• Exercise instructions
Leaving out any pictures, print the entries that follow exactly as they stand.

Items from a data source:

*-*-*

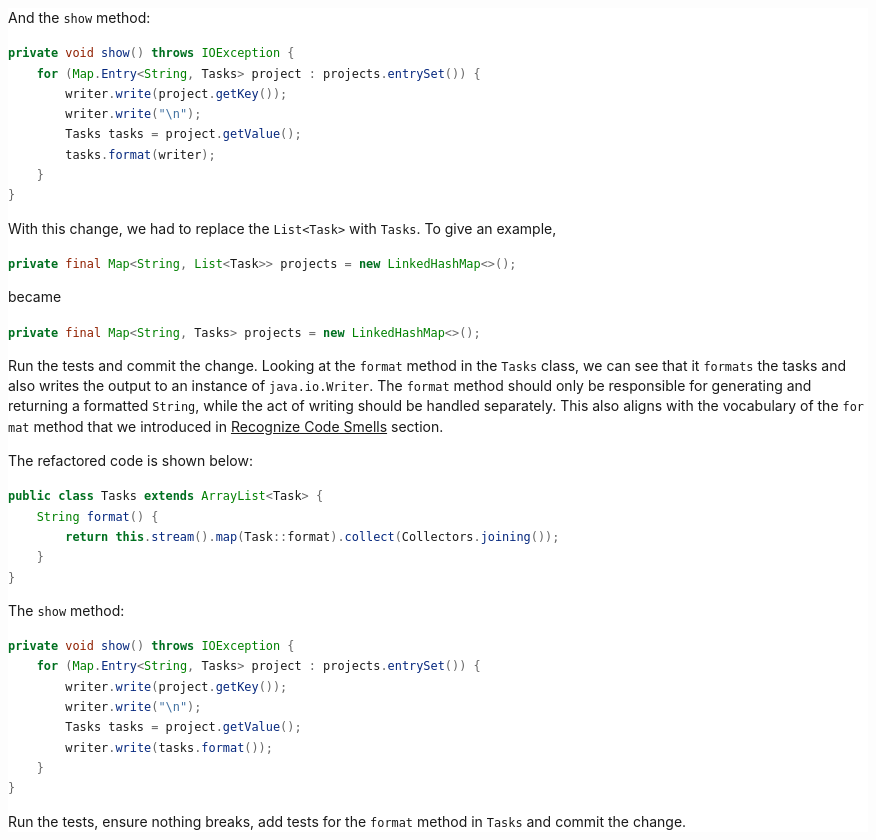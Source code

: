 And the `show` method:

```java
private void show() throws IOException {
    for (Map.Entry<String, Tasks> project : projects.entrySet()) {
        writer.write(project.getKey());
        writer.write("\n");
        Tasks tasks = project.getValue();
        tasks.format(writer);
    }
}
```

With this change, we had to replace the `List<Task>` with `Tasks`. To give an example,

```java
private final Map<String, List<Task>> projects = new LinkedHashMap<>();
```
became

```java
private final Map<String, Tasks> projects = new LinkedHashMap<>();
```

Run the tests and commit the change. Looking at the `format` method in the `Tasks` class, we can see that it `formats` the tasks 
and also writes the output to an instance of `java.io.Writer`. The `format` method should only be responsible for generating and returning 
a formatted `String`, while the act of writing should be handled separately.
This also aligns with the vocabulary of the `format` method that we introduced in [Recognize Code Smells](#recognize-code-smells) section.

The refactored code is shown below:

```java
public class Tasks extends ArrayList<Task> {
    String format() {
        return this.stream().map(Task::format).collect(Collectors.joining());
    }
}
```

The `show` method:

```java
private void show() throws IOException {
    for (Map.Entry<String, Tasks> project : projects.entrySet()) {
        writer.write(project.getKey());
        writer.write("\n");
        Tasks tasks = project.getValue();
        writer.write(tasks.format());
    }
}
```

Run the tests, ensure nothing breaks, add tests for the `format` method in `Tasks` and commit the change.
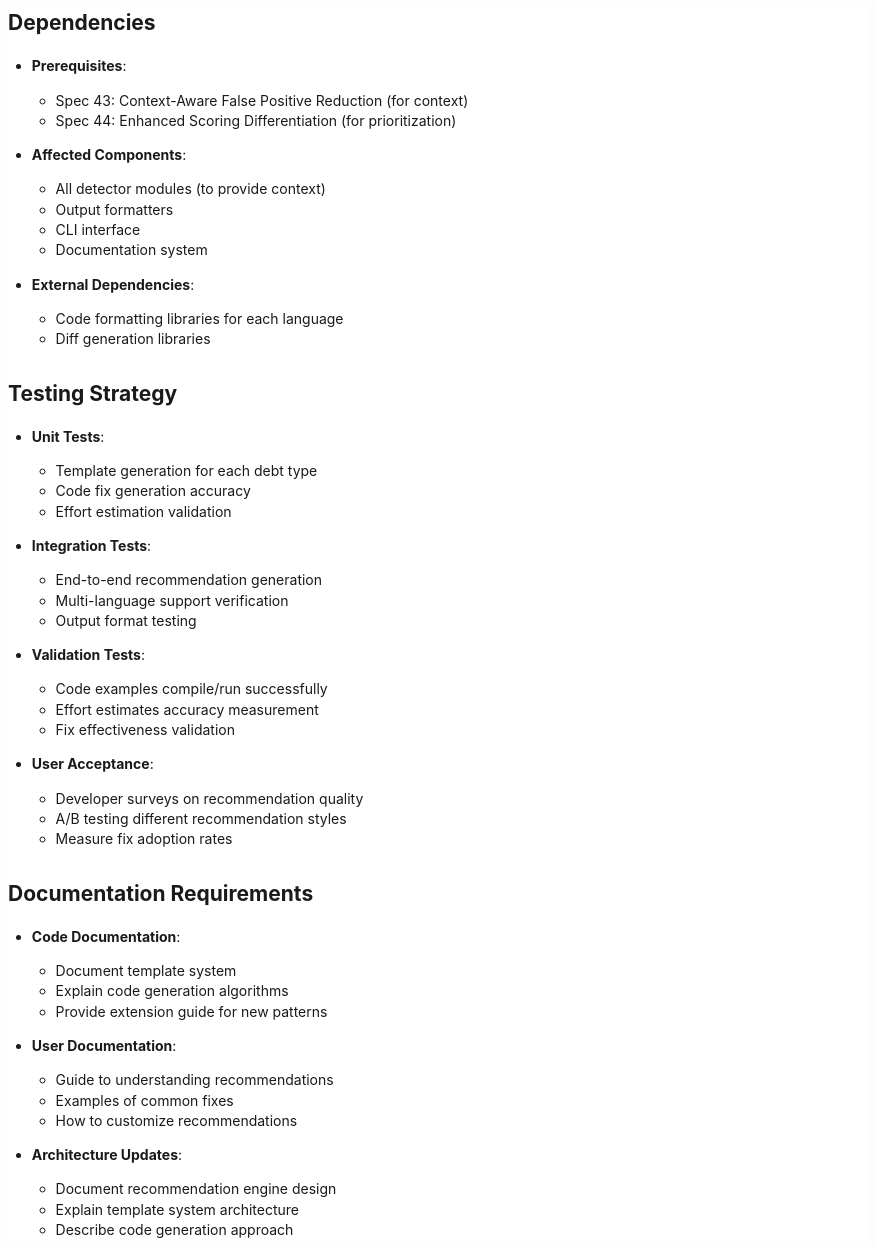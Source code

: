 ## Dependencies

- **Prerequisites**:
  - Spec 43: Context-Aware False Positive Reduction (for context)
  - Spec 44: Enhanced Scoring Differentiation (for prioritization)

- **Affected Components**:
  - All detector modules (to provide context)
  - Output formatters
  - CLI interface
  - Documentation system

- **External Dependencies**: 
  - Code formatting libraries for each language
  - Diff generation libraries

## Testing Strategy

- **Unit Tests**:
  - Template generation for each debt type
  - Code fix generation accuracy
  - Effort estimation validation

- **Integration Tests**:
  - End-to-end recommendation generation
  - Multi-language support verification
  - Output format testing

- **Validation Tests**:
  - Code examples compile/run successfully
  - Effort estimates accuracy measurement
  - Fix effectiveness validation

- **User Acceptance**:
  - Developer surveys on recommendation quality
  - A/B testing different recommendation styles
  - Measure fix adoption rates

## Documentation Requirements

- **Code Documentation**:
  - Document template system
  - Explain code generation algorithms
  - Provide extension guide for new patterns

- **User Documentation**:
  - Guide to understanding recommendations
  - Examples of common fixes
  - How to customize recommendations

- **Architecture Updates**:
  - Document recommendation engine design
  - Explain template system architecture
  - Describe code generation approach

*-*-*

• Response area
Source code

: And the `show` method:

```java
private void show() throws IOException {
    for (Map.Entry<String, Tasks> project : projects.entrySet()) {
        writer.write(project.getKey());
        writer.write("\n");
        Tasks tasks = project.getValue();
        tasks.format(writer);
    }
}
```

With this change, we had to replace the `List<Task>` with `Tasks`. To give an example,

```java
private final Map<String, List<Task>> projects = new LinkedHashMap<>();
```
became

```java
private final Map<String, Tasks> projects = new LinkedHashMap<>();
```

Run the tests and commit the change. Looking at the `format` method in the `Tasks` class, we can see that it `formats` the tasks 
and also writes the output to an instance of `java.io.Writer`. The `format` method should only be responsible for generating and returning 
a formatted `String`, while the act of writing should be handled separately.
This also aligns with the vocabulary of the `format` method that we introduced in [Recognize Code Smells](#recognize-code-smells) section.

The refactored code is shown below:

```java
public class Tasks extends ArrayList<Task> {
    String format() {
        return this.stream().map(Task::format).collect(Collectors.joining());
    }
}
```

The `show` method:

```java
private void show() throws IOException {
    for (Map.Entry<String, Tasks> project : projects.entrySet()) {
        writer.write(project.getKey());
        writer.write("\n");
        Tasks tasks = project.getValue();
        writer.write(tasks.format());
    }
}
```

Run the tests, ensure nothing breaks, add tests for the `format` method in `Tasks` and commit the change.
Source code

: ## Dependencies

- **Prerequisites**:
  - Spec 43: Context-Aware False Positive Reduction (for context)
  - Spec 44: Enhanced Scoring Differentiation (for prioritization)

- **Affected Components**:
  - All detector modules (to provide context)
  - Output formatters
  - CLI interface
  - Documentation system

- **External Dependencies**: 
  - Code formatting libraries for each language
  - Diff generation libraries

## Testing Strategy

- **Unit Tests**:
  - Template generation for each debt type
  - Code fix generation accuracy
  - Effort estimation validation

- **Integration Tests**:
  - End-to-end recommendation generation
  - Multi-language support verification
  - Output format testing

- **Validation Tests**:
  - Code examples compile/run successfully
  - Effort estimates accuracy measurement
  - Fix effectiveness validation

- **User Acceptance**:
  - Developer surveys on recommendation quality
  - A/B testing different recommendation styles
  - Measure fix adoption rates

## Documentation Requirements

- **Code Documentation**:
  - Document template system
  - Explain code generation algorithms
  - Provide extension guide for new patterns

- **User Documentation**:
  - Guide to understanding recommendations
  - Examples of common fixes
  - How to customize recommendations

- **Architecture Updates**:
  - Document recommendation engine design
  - Explain template system architecture
  - Describe code generation approach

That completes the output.